While scientists can’t say with certainty that congenital Zika virus is causing the massive spike in cases of microcephaly seen in Brazil, evidence of a strong association continues to mount.
Two reports, published Feb. 10 in the Morbidity and Mortality Weekly Report and in the New England Journal of Medicine, confirm through laboratory testing that fetuses and infants with microcephaly also were positive for Zika virus infection.
In the MMWR report, researchers from the United States and Brazil present evidence of a link between Zika virus infection and microcephaly and fetal demise through detection of viral RNA and antigens in brain tissues with infants with microcephaly, as well as placental tissues from early miscarriages.
The findings are based on laboratory testing of tissue samples from two newborns with microcephaly who died within 20 hours of birth and two miscarriages (at 11 and 13 weeks’ gestation). The samples were submitted to the Centers for Disease Control and Prevention from the state of Rio Grande do Norte, Brazil, in December 2015. All four mothers had clinical signs of Zika virus infection during the first trimester but did not have signs of active infection at the time of delivery or miscarriage.
Specimens from all four cases were positive by reverse transcription-polymerase chain reaction (RT-PCR) testing, and sequence analysis provided additional evidence of Zika virus infection (Morb Mortal Wkly Rep. 2016 Feb;65:1-2. doi: 10.15585/mmwr.mm6506e1er ).
“To better understand the pathogenesis of Zika virus infection and associated congenital anomalies and fetal death, it is necessary to evaluate autopsy and placental tissues from additional cases, and to determine the effect of gestational age during maternal illness on fetal outcomes,” the researchers wrote.

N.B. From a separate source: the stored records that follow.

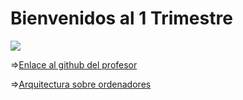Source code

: # Bienvenidos al 1 Trimestre

![](https://avatars.githubusercontent.com/u/60569015?v=4)

=>[Enlace al github del profesor](https://github.com/d-prieto)

=>[Arquitectura sobre ordenadores](https://github.com/Baultek/1-Trimestre/blob/main/ARQUITECTURA%20DE%20ORDENADORES.md)
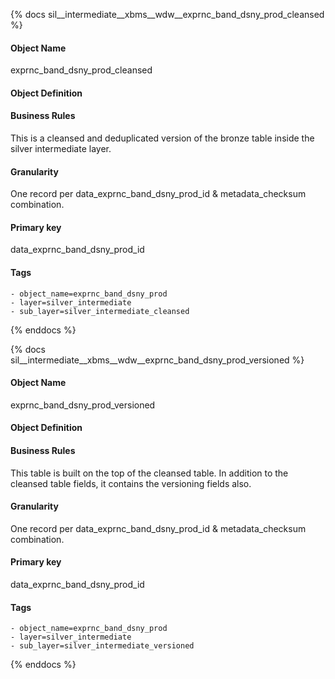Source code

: {% docs sil__intermediate__xbms__wdw__exprnc_band_dsny_prod_cleansed %}

#### Object Name
exprnc_band_dsny_prod_cleansed

#### Object Definition


#### Business Rules
This is a cleansed and deduplicated version of the bronze table inside the silver intermediate layer.

#### Granularity
One record per data_exprnc_band_dsny_prod_id & metadata_checksum combination.

#### Primary key
data_exprnc_band_dsny_prod_id

#### Tags
    - object_name=exprnc_band_dsny_prod
    - layer=silver_intermediate
    - sub_layer=silver_intermediate_cleansed

{% enddocs %}

{% docs sil__intermediate__xbms__wdw__exprnc_band_dsny_prod_versioned %}

#### Object Name
exprnc_band_dsny_prod_versioned

#### Object Definition


#### Business Rules
This table is built on the top of the cleansed table. In addition to the cleansed table fields, it contains the versioning fields also.

#### Granularity
One record per data_exprnc_band_dsny_prod_id & metadata_checksum combination.

#### Primary key
data_exprnc_band_dsny_prod_id

#### Tags
    - object_name=exprnc_band_dsny_prod
    - layer=silver_intermediate
    - sub_layer=silver_intermediate_versioned

{% enddocs %}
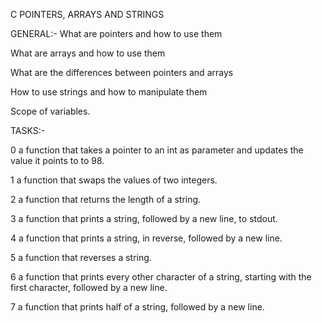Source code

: C POINTERS, ARRAYS AND STRINGS

GENERAL:-
What are pointers and how to use them

What are arrays and how to use them

What are the differences between pointers and arrays

How to use strings and how to manipulate them

Scope of variables.

TASKS:-

0 a function that takes a pointer to an int as parameter and updates the value it points to to 98.

1 a function that swaps the values of two integers.

2 a function that returns the length of a string.

3 a function that prints a string, followed by a new line, to stdout.

4 a function that prints a string, in reverse, followed by a new line.

5 a function that reverses a string.

6 a function that prints every other character of a string, starting with the first character, followed by a new line.

7 a function that prints half of a string, followed by a new line.
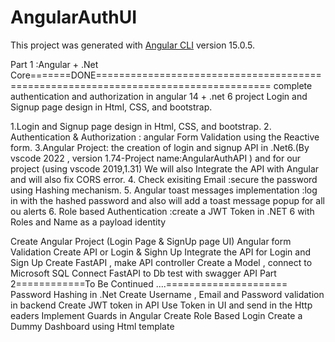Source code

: # AngularAuthUI

This project was generated with [Angular CLI](https://github.com/angular/angular-cli) version 15.0.5.

Part 1 :Angular + .Net Core=======DONE====================================================================================
 complete authentication and authorization in angular 14 + .net 6 project Login and Signup page design in Html, CSS, and bootstrap.

1.Login and Signup page design in Html, CSS, and bootstrap.
2. Authentication & Authorization :  angular Form Validation using the Reactive form.
3.Angular Project: the creation of login and signup API in .Net6.(By  vscode 2022 , version 1.74-Project name:AngularAuthAPI ) and for our project (using vscode 2019,1.31) We will also Integrate the API with Angular and will also  fix CORS error.
4. Check exisiting Email :secure the password using Hashing mechanism.
5. Angular toast messages implementation  :log in with the hashed password and also will add a toast message popup for all ou alerts
6. Role based Authentication :create a JWT Token in .NET 6 with Roles and Name as a payload identity

Create Angular Project (Login Page & SignUp page UI)
Angular form Validation
Create  API or Login & Sighn Up 
Integrate the API for Login and Sign Up 
Create FastAPI ,
make API controller
Create a Model , connect to Microsoft SQL 
Connect FastAPI to Db
test with swagger API 
Part 2============To Be Continued ....=====================
Password Hashing in .Net
Create Username , Email and Password validation in backend 
Create JWT token in API 
Use Token in UI  and send in the Http eaders
Implement Guards in Angular 
Create Role Based Login 
Create a Dummy Dashboard using Html template 
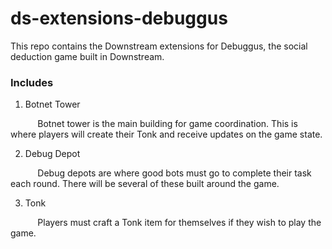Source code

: # ds-extensions-debuggus

This repo contains the Downstream extensions for Debuggus, the social deduction game built in Downstream.

### Includes

1. Botnet Tower

&nbsp;&nbsp;&nbsp;&nbsp;&nbsp;&nbsp;&nbsp;&nbsp;&nbsp;&nbsp;&nbsp;Botnet tower is the main building for game coordination. This is where players will create their Tonk and receive updates on the game state.


2. Debug Depot

&nbsp;&nbsp;&nbsp;&nbsp;&nbsp;&nbsp;&nbsp;&nbsp;&nbsp;&nbsp; Debug depots are where good bots must go to complete their task each round. There will be several of these built around the game.

3. Tonk 

&nbsp;&nbsp;&nbsp;&nbsp;&nbsp;&nbsp;&nbsp;&nbsp;&nbsp;&nbsp; Players must craft a Tonk item for themselves if they wish to play the game.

In the New England Journal of Medicine report, Dr. Jernej Mlakar of the University of Ljubljana, Slovenia, and colleagues, presented the case of a previously healthy 25-year-old pregnant woman who had become ill while living in Brazil. During the 13th week of gestation, she had a high fever, followed by severe musculoskeletal and retro-ocular pain, as well as an itchy generalized maculopapular rash. Zika virus was suspected at the time but virologic diagnostic testing was not performed.
Ultrasound at 14 weeks and 20 weeks showed normal fetal growth and anatomy, but ultrasound at 29 weeks showed signs of fetal abnormalities. At 32 weeks, physicians confirmed intrauterine growth retardation and microcephaly with calcifications in the fetal brain and placenta.
The woman requested termination of the pregnancy and an autopsy was performed on the fetus. Positive results for Zika virus were obtained on RT-PCR assay in the fetal brain sample. All autopsy samples were tested on PCR assay and found to be negative for other flaviviruses, including dengue, yellow fever, West Nile, and tick-borne encephalitis (N Engl J Med. 2016 Feb 10. doi: 10.1056/NEJMoa1600651).
In an editorial accompanying the report, physicians from the Harvard School of Public Health and Massachusetts General Hospital, both in Boston, wrote that there are still many unanswered questions about Zika virus in pregnancy. Assuming the association between Zika virus and microcephaly exists, researchers do not know whether the timing of the infection during pregnancy has an effect on the risk of fetal abnormalities. Additionally, it’s unknown whether asymptomatic or minimally symptomatic disease poses a risk to the fetus (N Engl J Med. 2016 Feb 10. doi: 10.1056/NEJMe1601862).
The researchers for both case reports had no financial disclosures.